“Tarihimiz nev zuhur bir tarih değildir”
22 KASIM 2012
Dışişleri Bakanımız Sayın Ahmet Davutoğlu’nun Gazze’deki gözyaşları beni Sayın Bakan’ın İstanbul’da kalabalık bir iletişimci grubuna verdiği konferans gününe götürdü. 2010 yılının kış aylarıydı... Bersay İletişim Enstitüsü’nün “Dünya Görüşü” (Weltanchauung) çatı başlığı altında düzenlediği bir dizi konferanstan birinde Sayın Davutoğlu’nu ağırlamıştık. Prof. Dr. Haluk Şahin konferans sonrasında kendisine şu soruyu sormuştu:
“Siz çok önemli bir dış ülke toplantısında, diyelim ki bir Batı ülkesindeki toplantıda, masaya oturduğunuzda kendinizi Müslüman dünyasının temsilcisi olarak mı algılıyorsunuz? Bu toplantıda diyalog halinde olan iki medeniyetten kendinizi hangisine ait hissediyorsunuz? Diğer yandan, bir de benim kuşağımın en azından içselleştirdiği, harita üzerindeki yeri ve zihniyetiyle kendisini Batı dünyasının içinden biri gibi gören dış politika uzmanlarımız da, bakanlarımız da oldu. ‘Ankara’dan olaya bakan’ kişi olarak böyle bir toplantıda siz kendinizi hangi medeniyete ait hissediyorsunuz?”
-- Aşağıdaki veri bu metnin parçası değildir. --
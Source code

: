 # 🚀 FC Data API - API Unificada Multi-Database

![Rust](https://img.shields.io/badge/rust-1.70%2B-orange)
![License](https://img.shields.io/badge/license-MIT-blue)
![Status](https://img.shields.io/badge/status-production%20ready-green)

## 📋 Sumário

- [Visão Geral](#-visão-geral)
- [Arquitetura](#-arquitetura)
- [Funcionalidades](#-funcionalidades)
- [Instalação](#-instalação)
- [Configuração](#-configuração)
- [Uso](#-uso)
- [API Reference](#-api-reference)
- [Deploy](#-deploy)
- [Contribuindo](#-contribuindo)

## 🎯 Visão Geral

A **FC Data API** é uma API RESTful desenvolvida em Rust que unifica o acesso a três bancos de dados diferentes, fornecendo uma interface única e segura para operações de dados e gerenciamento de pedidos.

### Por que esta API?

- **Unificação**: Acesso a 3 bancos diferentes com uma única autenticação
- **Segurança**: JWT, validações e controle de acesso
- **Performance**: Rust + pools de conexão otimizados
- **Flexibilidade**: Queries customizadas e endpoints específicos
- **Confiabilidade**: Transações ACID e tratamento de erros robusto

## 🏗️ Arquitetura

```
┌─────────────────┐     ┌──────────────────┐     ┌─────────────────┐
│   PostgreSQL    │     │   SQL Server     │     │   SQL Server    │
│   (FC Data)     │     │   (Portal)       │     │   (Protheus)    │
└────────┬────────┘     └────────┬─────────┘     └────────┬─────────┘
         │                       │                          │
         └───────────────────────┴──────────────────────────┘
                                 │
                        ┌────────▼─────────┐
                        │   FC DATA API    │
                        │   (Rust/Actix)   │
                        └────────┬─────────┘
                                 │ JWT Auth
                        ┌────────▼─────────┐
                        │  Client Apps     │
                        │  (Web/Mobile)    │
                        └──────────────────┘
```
Sayın Davutoğlu’nun verdiği ve benim özetlemeye çalıştığım şu yanıt, Gazze’deki gözyaşlarıyla birlikte düşünüldüğünde apayrı bir mana kazanmıyor mu?
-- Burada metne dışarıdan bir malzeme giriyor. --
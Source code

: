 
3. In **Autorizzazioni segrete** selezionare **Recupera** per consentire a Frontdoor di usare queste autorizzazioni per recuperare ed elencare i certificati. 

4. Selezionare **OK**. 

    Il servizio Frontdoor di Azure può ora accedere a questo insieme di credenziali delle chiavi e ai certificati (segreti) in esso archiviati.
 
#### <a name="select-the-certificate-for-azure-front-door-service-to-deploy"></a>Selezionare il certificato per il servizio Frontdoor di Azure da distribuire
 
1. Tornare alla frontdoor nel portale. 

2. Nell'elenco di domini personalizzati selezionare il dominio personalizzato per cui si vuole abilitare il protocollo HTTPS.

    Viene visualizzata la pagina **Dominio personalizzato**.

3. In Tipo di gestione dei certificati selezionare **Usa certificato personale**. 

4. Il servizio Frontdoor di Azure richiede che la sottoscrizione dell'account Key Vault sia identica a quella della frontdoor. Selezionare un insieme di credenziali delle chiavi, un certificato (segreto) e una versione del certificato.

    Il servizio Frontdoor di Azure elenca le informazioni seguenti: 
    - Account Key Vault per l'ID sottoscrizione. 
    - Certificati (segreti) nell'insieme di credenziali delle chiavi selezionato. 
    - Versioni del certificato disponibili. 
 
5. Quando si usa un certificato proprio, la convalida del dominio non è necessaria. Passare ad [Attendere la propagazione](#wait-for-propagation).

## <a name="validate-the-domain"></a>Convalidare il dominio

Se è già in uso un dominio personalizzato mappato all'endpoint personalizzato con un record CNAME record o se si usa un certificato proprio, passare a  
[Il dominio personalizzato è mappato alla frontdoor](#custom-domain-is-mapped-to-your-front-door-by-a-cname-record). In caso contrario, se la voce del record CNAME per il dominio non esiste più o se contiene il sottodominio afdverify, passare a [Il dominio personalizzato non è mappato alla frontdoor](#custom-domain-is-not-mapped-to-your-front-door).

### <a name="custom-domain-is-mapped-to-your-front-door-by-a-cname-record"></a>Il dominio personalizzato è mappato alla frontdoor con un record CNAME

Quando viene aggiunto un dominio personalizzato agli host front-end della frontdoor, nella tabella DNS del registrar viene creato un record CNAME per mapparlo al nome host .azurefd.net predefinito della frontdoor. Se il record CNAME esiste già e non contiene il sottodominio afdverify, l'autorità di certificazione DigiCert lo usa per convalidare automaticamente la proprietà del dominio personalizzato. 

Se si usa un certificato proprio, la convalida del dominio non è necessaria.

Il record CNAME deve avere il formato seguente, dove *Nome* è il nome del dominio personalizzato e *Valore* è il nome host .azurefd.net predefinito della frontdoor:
“Dünyanın iki medeniyetten ibaret olmadığını hepimiz biliyoruz. İslam ve Batı dışında Çin, Hint, Latin Amerika, Afrika medeniyetleri ve çok sayıda otantik medeniyetler var. Uluslararası toplantılarda kendimizi nasıl hissettiğimizi daha iyi anlatabilmem için izin verirseniz bir giriş yapayım. Medeniyetler konusunda üç tane yaklaşımdan söz edebiliriz:
Birinci yaklaşım sahipleri, tarihle ilgili konuştuklarında çoğul kullanıyorlar. ‘Geçmişte medeniyetler vardı’ diyorlar ama güncele geldiklerinde tekil kullanıyorlar: ‘Şimdi medeniyet var’. Toynbee’nin ‘Medeniyetler Tarihi’ kitabına bakarsanız şöyle der: ‘Geçmişte 26 medeniyet doğmuştur bunun 16’sı şu anda yok; 10 tane medeniyet kalmıştır.’ Otuzlu yıllardaki bu görüşe göre zaman içinde Batı Medeniyeti dışındakiler teker teker buharlaşacaklar... (...)
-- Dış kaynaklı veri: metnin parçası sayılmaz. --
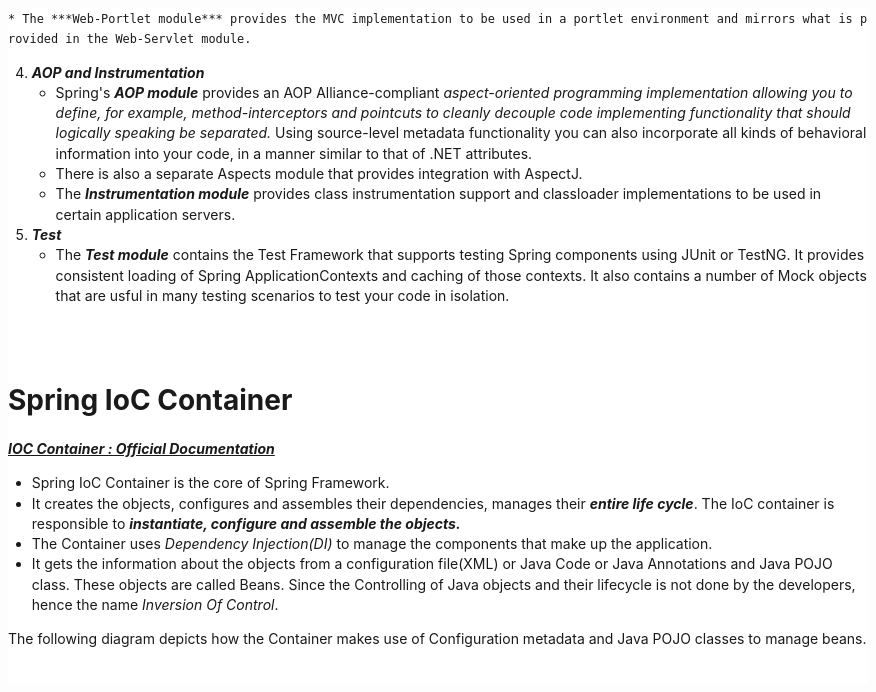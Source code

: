     * The ***Web-Portlet module*** provides the MVC implementation to be used in a portlet environment and mirrors what is provided in the Web-Servlet module.
4. ***AOP and Instrumentation***
    * Spring's ***AOP module*** provides an AOP Alliance-compliant *aspect-oriented programming implementation allowing you to define, for example, method-interceptors and pointcuts to cleanly decouple code implementing functionality that should logically speaking be separated.* Using source-level metadata functionality you can also incorporate all kinds of behavioral information into your code, in a manner similar to that of .NET attributes.
    * There is also a separate Aspects module that provides integration with AspectJ.
    * The ***Instrumentation module*** provides class instrumentation support and classloader implementations to be used in certain application servers.
5. ***Test***
    * The ***Test module*** contains the Test Framework that supports testing Spring components using JUnit or TestNG. It provides consistent loading of Spring ApplicationContexts and caching of those contexts. It also contains a number of Mock objects that are usful in many testing scenarios to test your code in isolation.

<br>

# **Spring IoC Container**

[***IOC Container : Official Documentation***](https://docs.spring.io/spring-framework/docs/3.2.x/spring-framework-reference/html/beans.html)

* Spring IoC Container is the core of Spring Framework.
* It creates the objects, configures and assembles their dependencies, manages their ***entire life cycle***. The IoC container is responsible to ***instantiate, configure and assemble the objects.***
* The Container uses *Dependency Injection(DI)* to manage the components that make up the application.
* It gets the information about the objects from a configuration file(XML) or Java Code or Java Annotations and Java POJO class. These objects are called Beans. Since the Controlling of Java objects and their lifecycle is not done by the developers, hence the name *Inversion Of Control*.

The following diagram depicts how the Container makes use of Configuration metadata and Java POJO classes to manage beans.

<br>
İkinci yaklaşım sahipleri, ‘medeniyetler bu gün de var’ diyor ‘ama bunlar çatışıyor’ diye ekliyor. Detaya girmeden özetle söyleyecek olursam, ‘Bunlar birbirlerini tehdit unsuru olarak algılıyor ve o yüzden bir çatışma oluşuyor’ diyorlar.
Bizim nasıl yaklaştığımızı anlatırsam, sorunuzun karşılığını da vermiş sayacağım kendimi.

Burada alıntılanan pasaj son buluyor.